§ **WHAT IS EXPECTED**: Within these entries, which lines include the string "does"? Copy each one.

Pictures paired with source code
>>>

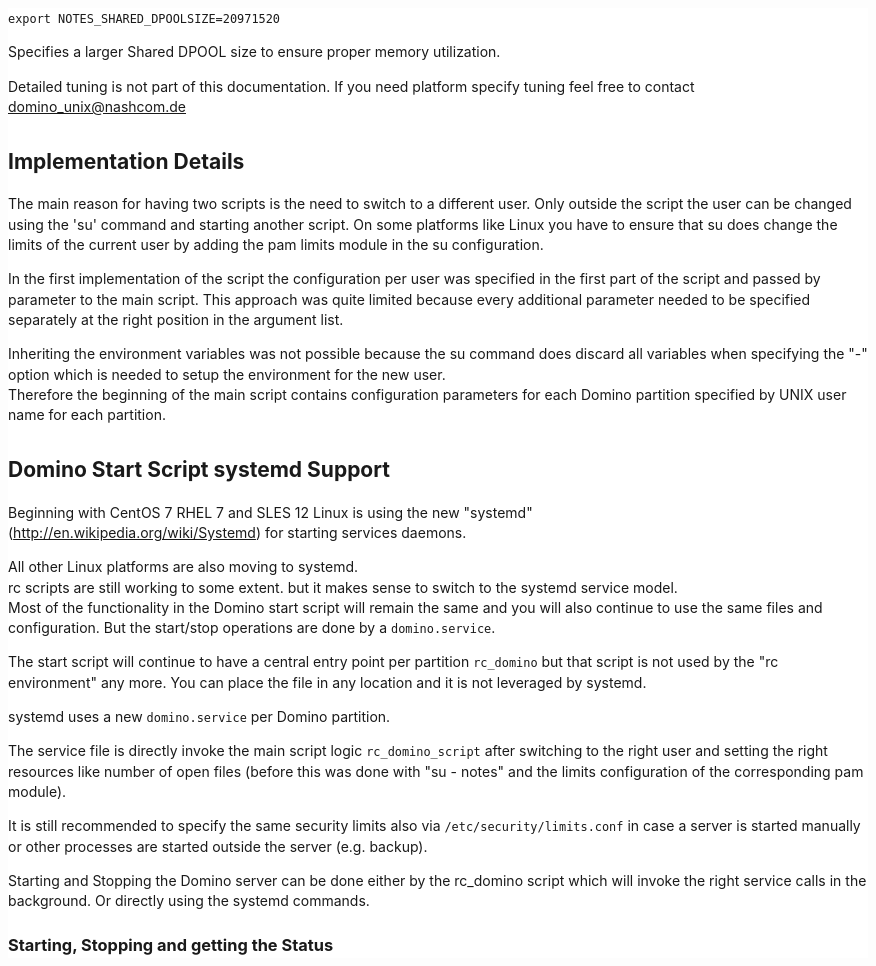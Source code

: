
 ```
export NOTES_SHARED_DPOOLSIZE=20971520
```

Specifies a larger Shared DPOOL size to ensure proper memory utilization.

Detailed tuning is not part of this documentation. If you need platform specify tuning feel free to contact
domino_unix@nashcom.de

## Implementation Details

The main reason for having two scripts is the need to switch to a different user. Only outside the script the user can be changed using the 'su' command and starting another script. On some platforms like Linux you have to ensure that su does change the limits of the current user by adding the pam limits module in the su configuration.

In the first implementation of the script the configuration per user was specified in the first part of the script and passed by parameter to the main script. This approach was quite limited because every additional parameter
needed to be specified separately at the right position in the argument list.

Inheriting the environment variables was not possible because the su command does discard all variables when specifying the "-" option which is needed to setup the environment for the new user.  
Therefore the beginning of the main script contains configuration parameters for each Domino partition specified by UNIX user name for each partition.

## Domino Start Script systemd Support

Beginning with CentOS 7 RHEL 7 and SLES 12 Linux is using the new "systemd"  
(http://en.wikipedia.org/wiki/Systemd) for starting services daemons.

All other Linux platforms are also moving to systemd.  
rc scripts are still working to some extent. but it makes sense to switch to the systemd service model.  
Most of the functionality in the Domino start script will remain the same and you will also continue to use the same files and configuration. But the start/stop operations are done by a `domino.service`.

The start script will continue to have a central entry point per partition `rc_domino` but that script is not used by the "rc environment" any more. You can place the file in any location and it is not leveraged by systemd.

systemd uses a new `domino.service` per Domino partition.

The service file is directly invoke the main script logic `rc_domino_script` after switching to the right user and setting the right resources like number of open files (before this was done with "su - notes" and the limits configuration of the corresponding pam module).

It is still recommended to specify the same security limits also via `/etc/security/limits.conf` in case a server is started manually or other processes are started outside the server (e.g. backup).

Starting and Stopping the Domino server can be done either by the rc_domino script which will invoke the right service calls in the background. Or directly using the systemd commands.

### Starting, Stopping and getting the Status

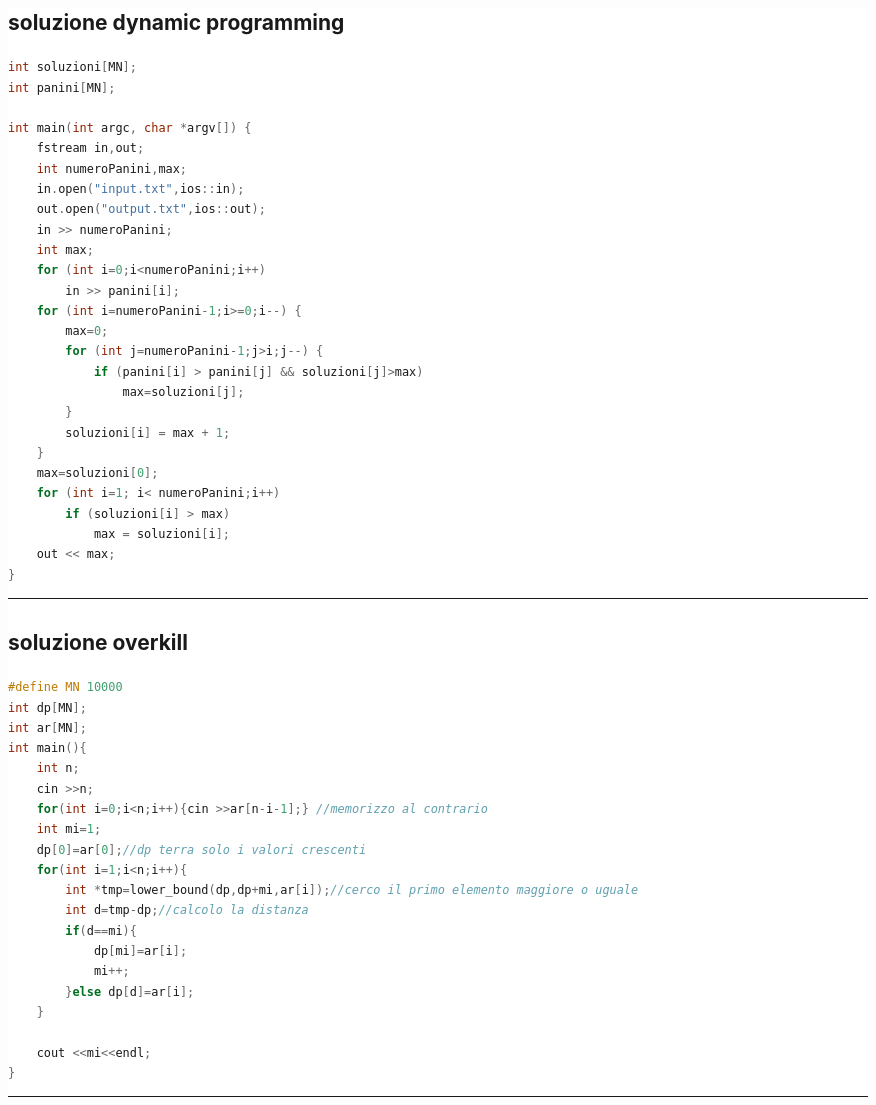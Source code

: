 ## soluzione dynamic programming

```cpp
int soluzioni[MN];
int panini[MN];

int main(int argc, char *argv[]) {
    fstream in,out;
    int numeroPanini,max;
    in.open("input.txt",ios::in);
    out.open("output.txt",ios::out);
    in >> numeroPanini;
    int max;
    for (int i=0;i<numeroPanini;i++)
        in >> panini[i];
    for (int i=numeroPanini-1;i>=0;i--) {
        max=0;
        for (int j=numeroPanini-1;j>i;j--) {
            if (panini[i] > panini[j] && soluzioni[j]>max)
                max=soluzioni[j];
        }
        soluzioni[i] = max + 1;
    }
    max=soluzioni[0];
    for (int i=1; i< numeroPanini;i++)
        if (soluzioni[i] > max)
            max = soluzioni[i];
    out << max;
}
```


---

## soluzione overkill


```cpp
#define MN 10000
int dp[MN];
int ar[MN];
int main(){
    int n;
    cin >>n;
    for(int i=0;i<n;i++){cin >>ar[n-i-1];} //memorizzo al contrario
    int mi=1;
    dp[0]=ar[0];//dp terra solo i valori crescenti
    for(int i=1;i<n;i++){
        int *tmp=lower_bound(dp,dp+mi,ar[i]);//cerco il primo elemento maggiore o uguale
        int d=tmp-dp;//calcolo la distanza
        if(d==mi){
            dp[mi]=ar[i];
            mi++;
        }else dp[d]=ar[i];
    }

    cout <<mi<<endl;
}
```
---
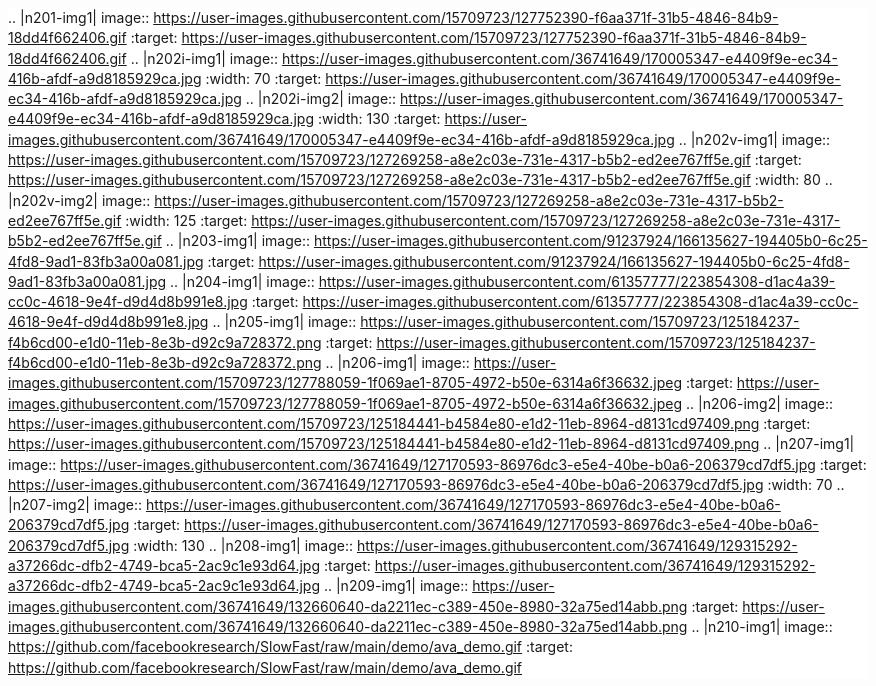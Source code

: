 .. |n201-img1| image:: https://user-images.githubusercontent.com/15709723/127752390-f6aa371f-31b5-4846-84b9-18dd4f662406.gif
   :target: https://user-images.githubusercontent.com/15709723/127752390-f6aa371f-31b5-4846-84b9-18dd4f662406.gif
.. |n202i-img1| image:: https://user-images.githubusercontent.com/36741649/170005347-e4409f9e-ec34-416b-afdf-a9d8185929ca.jpg
   :width: 70
   :target: https://user-images.githubusercontent.com/36741649/170005347-e4409f9e-ec34-416b-afdf-a9d8185929ca.jpg
.. |n202i-img2| image:: https://user-images.githubusercontent.com/36741649/170005347-e4409f9e-ec34-416b-afdf-a9d8185929ca.jpg
   :width: 130
   :target: https://user-images.githubusercontent.com/36741649/170005347-e4409f9e-ec34-416b-afdf-a9d8185929ca.jpg
.. |n202v-img1| image:: https://user-images.githubusercontent.com/15709723/127269258-a8e2c03e-731e-4317-b5b2-ed2ee767ff5e.gif
   :target: https://user-images.githubusercontent.com/15709723/127269258-a8e2c03e-731e-4317-b5b2-ed2ee767ff5e.gif
   :width: 80
.. |n202v-img2| image:: https://user-images.githubusercontent.com/15709723/127269258-a8e2c03e-731e-4317-b5b2-ed2ee767ff5e.gif
   :width: 125
   :target: https://user-images.githubusercontent.com/15709723/127269258-a8e2c03e-731e-4317-b5b2-ed2ee767ff5e.gif
.. |n203-img1| image:: https://user-images.githubusercontent.com/91237924/166135627-194405b0-6c25-4fd8-9ad1-83fb3a00a081.jpg
   :target: https://user-images.githubusercontent.com/91237924/166135627-194405b0-6c25-4fd8-9ad1-83fb3a00a081.jpg
.. |n204-img1| image:: https://user-images.githubusercontent.com/61357777/223854308-d1ac4a39-cc0c-4618-9e4f-d9d4d8b991e8.jpg
   :target: https://user-images.githubusercontent.com/61357777/223854308-d1ac4a39-cc0c-4618-9e4f-d9d4d8b991e8.jpg
.. |n205-img1| image:: https://user-images.githubusercontent.com/15709723/125184237-f4b6cd00-e1d0-11eb-8e3b-d92c9a728372.png
   :target: https://user-images.githubusercontent.com/15709723/125184237-f4b6cd00-e1d0-11eb-8e3b-d92c9a728372.png
.. |n206-img1| image:: https://user-images.githubusercontent.com/15709723/127788059-1f069ae1-8705-4972-b50e-6314a6f36632.jpeg
   :target: https://user-images.githubusercontent.com/15709723/127788059-1f069ae1-8705-4972-b50e-6314a6f36632.jpeg
.. |n206-img2| image:: https://user-images.githubusercontent.com/15709723/125184441-b4584e80-e1d2-11eb-8964-d8131cd97409.png
   :target: https://user-images.githubusercontent.com/15709723/125184441-b4584e80-e1d2-11eb-8964-d8131cd97409.png
.. |n207-img1| image:: https://user-images.githubusercontent.com/36741649/127170593-86976dc3-e5e4-40be-b0a6-206379cd7df5.jpg
   :target: https://user-images.githubusercontent.com/36741649/127170593-86976dc3-e5e4-40be-b0a6-206379cd7df5.jpg
   :width: 70
.. |n207-img2| image:: https://user-images.githubusercontent.com/36741649/127170593-86976dc3-e5e4-40be-b0a6-206379cd7df5.jpg
   :target: https://user-images.githubusercontent.com/36741649/127170593-86976dc3-e5e4-40be-b0a6-206379cd7df5.jpg
   :width: 130
.. |n208-img1| image:: https://user-images.githubusercontent.com/36741649/129315292-a37266dc-dfb2-4749-bca5-2ac9c1e93d64.jpg
   :target: https://user-images.githubusercontent.com/36741649/129315292-a37266dc-dfb2-4749-bca5-2ac9c1e93d64.jpg
.. |n209-img1| image:: https://user-images.githubusercontent.com/36741649/132660640-da2211ec-c389-450e-8980-32a75ed14abb.png
   :target: https://user-images.githubusercontent.com/36741649/132660640-da2211ec-c389-450e-8980-32a75ed14abb.png
.. |n210-img1| image:: https://github.com/facebookresearch/SlowFast/raw/main/demo/ava_demo.gif
   :target: https://github.com/facebookresearch/SlowFast/raw/main/demo/ava_demo.gif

<<<

§ **YOUR RESPONSE**:
The main reason for having two scripts is the need to switch to a different user. Only outside the script the user can be changed using the 'su' command and starting another script. On some platforms like Linux you have to ensure that su does change the limits of the current user by adding the pam limits module in the su configuration.
Inheriting the environment variables was not possible because the su command does discard all variables when specifying the "-" option which is needed to setup the environment for the new user.  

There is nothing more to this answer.